Thursday 25 July 2024

The Garden of Evening Mists by Tan Twan Eng – July 19,2024

 

The Garden Of Evening Mists by Tan Twan Eng, first edition Nov 2011 by Myrmidon Books

Aritomo Nakamura is the Emperor’s ex-gardener who was let go for some reason went to Malaya, and made his own garden, Yugiri, in the Cameron Highlands, a tea-growing area similar to our Munnar in Kerala. Later the heroine of the book, Yun Ling,  who was taken prisoner with her sister Yun Hong by the Japanese military in WWII, comes to live in the Cameron Highlands during the time of the Communist insurgency, and decides to build a Japanese garden in memory of her sister who suffered as a ‘comfort woman’ for the Japanese and was ultimately killed in a mine explosion.

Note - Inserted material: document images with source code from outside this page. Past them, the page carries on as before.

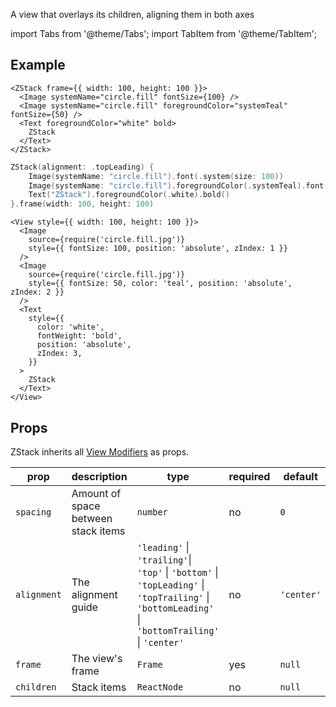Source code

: ---
---

A view that overlays its children, aligning them in both axes

import Tabs from '@theme/Tabs';
import TabItem from '@theme/TabItem';

## Example

<Tabs>
<TabItem value="srn" label="swiftui-react-native">

```tsx
<ZStack frame={{ width: 100, height: 100 }}>
  <Image systemName="circle.fill" fontSize={100} />
  <Image systemName="circle.fill" foregroundColor="systemTeal" fontSize={50} />
  <Text foregroundColor="white" bold>
    ZStack
  </Text>
</ZStack>
```

</TabItem>
<TabItem value="swiftui" label="SwiftUI">

```swift
ZStack(alignment: .topLeading) {
    Image(systemName: "circle.fill").font(.system(size: 100))
    Image(systemName: "circle.fill").foregroundColor(.systemTeal).font(.system(size: 50))
    Text("ZStack").foregroundColor(.white).bold()
}.frame(width: 100, height: 100)
```

</TabItem>
<TabItem value="react-native" label="React Native">

```tsx
<View style={{ width: 100, height: 100 }}>
  <Image
    source={require('circle.fill.jpg')}
    style={{ fontSize: 100, position: 'absolute', zIndex: 1 }}
  />
  <Image
    source={require('circle.fill.jpg')}
    style={{ fontSize: 50, color: 'teal', position: 'absolute', zIndex: 2 }}
  />
  <Text
    style={{
      color: 'white',
      fontWeight: 'bold',
      position: 'absolute',
      zIndex: 3,
    }}
  >
    ZStack
  </Text>
</View>
```

</TabItem>
</Tabs>

## Props

ZStack inherits all [View Modifiers](../08-modifiers.md#full-list) as props.

| prop        | description                         | type                                                                                                                                                                              | required | default    |
| ----------- | ----------------------------------- | --------------------------------------------------------------------------------------------------------------------------------------------------------------------------------- | -------- | ---------- |
| `spacing`   | Amount of space between stack items | `number`                                                                                                                                                                          | no       | `0`        |
| `alignment` | The alignment guide                 | `'leading'` &#124; `'trailing'`&#124; `'top'` &#124; `'bottom'` &#124; `'topLeading'` &#124; `'topTrailing'` &#124; `'bottomLeading'` &#124; `'bottomTrailing'` &#124; `'center'` | no       | `'center'` |
| `frame`     | The view's frame                    | `Frame`                                                                                                                                                                           | yes      | `null`     |
| `children`  | Stack items                         | `ReactNode`                                                                                                                                                                       | no       | `null`     |
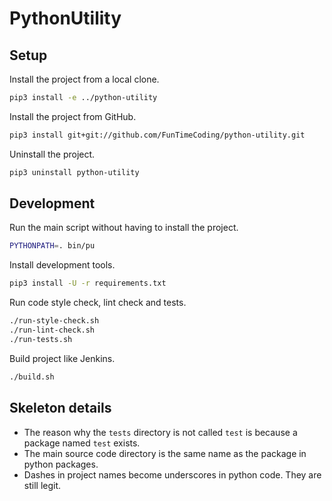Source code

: # PythonUtility


## Setup

Install the project from a local clone.

```sh
pip3 install -e ../python-utility
```

Install the project from GitHub.

```sh
pip3 install git+git://github.com/FunTimeCoding/python-utility.git
```

Uninstall the project.

```sh
pip3 uninstall python-utility
```


## Development

Run the main script without having to install the project.

```sh
PYTHONPATH=. bin/pu
```

Install development tools.

```sh
pip3 install -U -r requirements.txt
```

Run code style check, lint check and tests.

```sh
./run-style-check.sh
./run-lint-check.sh
./run-tests.sh
```

Build project like Jenkins.

```sh
./build.sh
```


## Skeleton details

* The reason why the `tests` directory is not called `test` is because a package named `test` exists.
* The main source code directory is the same name as the package in python packages.
* Dashes in project names become underscores in python code. They are still legit.
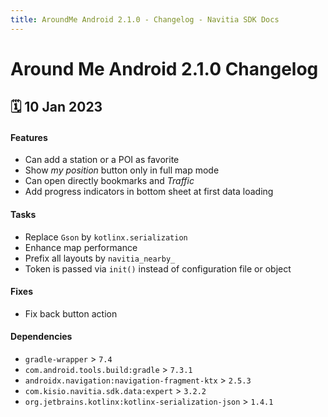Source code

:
 ```yaml
---
title: AroundMe Android 2.1.0 - Changelog - Navitia SDK Docs
---
```


# Around Me Android 2.1.0 Changelog

<h2>🗓 10 Jan 2023</h2>

#### Features
- Can add a station or a POI as favorite
- Show _my position_ button only in full map mode
- Can open directly bookmarks and _Traffic_
- Add progress indicators in bottom sheet at first data loading

#### Tasks
- Replace `Gson` by `kotlinx.serialization`
- Enhance map performance
- Prefix all layouts by `navitia_nearby_`
- Token is passed via `init()` instead of configuration file or object

#### Fixes
- Fix back button action

#### Dependencies
- `gradle-wrapper` > `7.4`
- `com.android.tools.build:gradle` > `7.3.1`
- `androidx.navigation:navigation-fragment-ktx` > `2.5.3`
- `com.kisio.navitia.sdk.data:expert` > `3.2.2`
- `org.jetbrains.kotlinx:kotlinx-serialization-json` > `1.4.1`
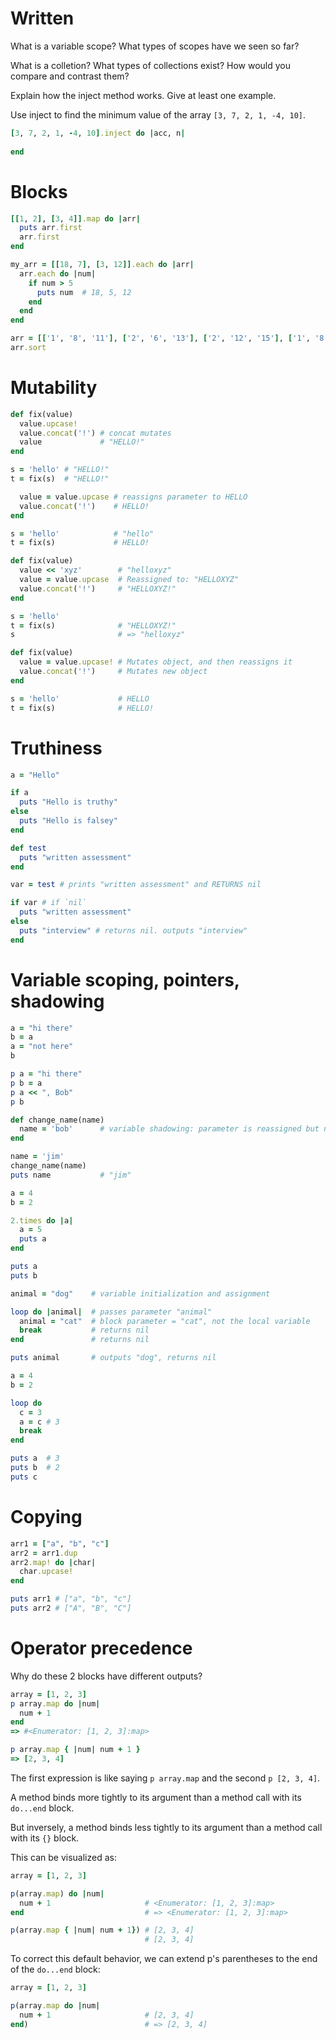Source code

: # Written

What is a variable scope? What types of scopes have we seen so far?

What is a colletion? What types of collections exist? How would you compare and contrast them?

Explain how the inject method works. Give at least one example.

Use inject to find the minimum value of the array `[3, 7, 2, 1, -4, 10]`.

```ruby
[3, 7, 2, 1, -4, 10].inject do |acc, n|
  
end
```

# Blocks
```ruby
[[1, 2], [3, 4]].map do |arr|
  puts arr.first
  arr.first
end
```

```ruby
my_arr = [[18, 7], [3, 12]].each do |arr|
  arr.each do |num|
    if num > 5
      puts num  # 18, 5, 12
    end
  end
end
```

```ruby
arr = [['1', '8', '11'], ['2', '6', '13'], ['2', '12', '15'], ['1', '8', '9']]
arr.sort
```

# Mutability
```ruby
def fix(value)
  value.upcase!
  value.concat('!') # concat mutates
  value             # "HELLO!"
end

s = 'hello' # "HELLO!"
t = fix(s)  # "HELLO!"
```

```ruby
  value = value.upcase # reassigns parameter to HELLO
  value.concat('!')    # HELLO!
end

s = 'hello'            # "hello"
t = fix(s)             # HELLO!
```

```ruby
def fix(value)
  value << 'xyz'        # "helloxyz"
  value = value.upcase  # Reassigned to: "HELLOXYZ"
  value.concat('!')     # "HELLOXYZ!"
end

s = 'hello'
t = fix(s)              # "HELLOXYZ!"
s                       # => "helloxyz"
```

```ruby
def fix(value)
  value = value.upcase! # Mutates object, and then reassigns it
  value.concat('!')     # Mutates new object
end

s = 'hello'             # HELLO
t = fix(s)              # HELLO!
```

# Truthiness

```ruby
a = "Hello"

if a
  puts "Hello is truthy"
else
  puts "Hello is falsey"
end
```

```ruby
def test
  puts "written assessment"
end

var = test # prints "written assessment" and RETURNS nil

if var # if `nil`
  puts "written assessment"
else
  puts "interview" # returns nil. outputs "interview"
end
```

# Variable scoping, pointers, shadowing

```ruby
a = "hi there"
b = a
a = "not here"
b
```

```ruby
p a = "hi there"
p b = a
p a << ", Bob"
p b
```

```ruby
def change_name(name)
  name = 'bob'      # variable shadowing: parameter is reassigned but not the local variable
end

name = 'jim'
change_name(name)
puts name           # "jim"
```

```ruby
a = 4
b = 2

2.times do |a|
  a = 5
  puts a
end

puts a
puts b
```

```ruby
animal = "dog"    # variable initialization and assignment

loop do |animal|  # passes parameter "animal"
  animal = "cat"  # block parameter = "cat", not the local variable
  break           # returns nil
end               # returns nil

puts animal       # outputs "dog", returns nil
```

```ruby
a = 4
b = 2

loop do
  c = 3
  a = c # 3
  break
end

puts a  # 3
puts b  # 2
puts c
```

# Copying

```ruby
arr1 = ["a", "b", "c"]
arr2 = arr1.dup
arr2.map! do |char|
  char.upcase!
end

puts arr1 # ["a", "b", "c"]
puts arr2 # ["A", "B", "C"]
```

# Operator precedence

Why do these 2 blocks have different outputs?

```ruby
array = [1, 2, 3]
p array.map do |num|
  num + 1
end
=> #<Enumerator: [1, 2, 3]:map>

p array.map { |num| num + 1 }
=> [2, 3, 4]
```

The first expression is like saying `p array.map` and the second `p [2, 3, 4]`.

A method binds more tightly to its argument than a method call with its `do...end` block.

But inversely, a method binds less tightly to its argument than a method call with its `{}` block.

This can be visualized as:

```ruby
array = [1, 2, 3]

p(array.map) do |num|
  num + 1                     # <Enumerator: [1, 2, 3]:map>
end                           # => <Enumerator: [1, 2, 3]:map>

p(array.map { |num| num + 1}) # [2, 3, 4]
                              # [2, 3, 4]
```

To correct this default behavior, we can extend p's parentheses to the end of the `do...end` block:
```ruby
array = [1, 2, 3]

p(array.map do |num|
  num + 1                     # [2, 3, 4]
end)                          # => [2, 3, 4]
```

Tea Growing in the Cameron Highlands, Malaysia

That leads to the unique association of Yun Ling with Nakamura Aritomo, who promises to teach her how to build a Japanese garden. They labour  with helpers daily and ultimately become emotionally close. Aritomo is not only a gardener but had established himself as a wood-block print artist, in the tradition of the great Katsushika Hokusai (1760-1849). The Great Wave off Kanagawa by him, is among the most well-known works of Japanese art. It is one of the Thirty-six Views of Mount Fuji, a series of landscape prints made by the Japanese ukiyo-e artist.



Hokusai (c1831) 'The Great Wave' at Kanagawa – the stupendous work shows the great azure wave rising and flexing its claws over a dauntless little Fuji in the distance

Ukiyo-e is the genre of Japanese art that flourished from the 17th through 19th centuries. Its artists produced woodblock prints and paintings of such subjects as female beauties; kabuki actors and sumo wrestlers; scenes from history and folk tales; travel scenes and landscapes; flora and fauna; and erotica. The term ukiyo-e (浮世絵) translates as 'picture[s] of the floating world.’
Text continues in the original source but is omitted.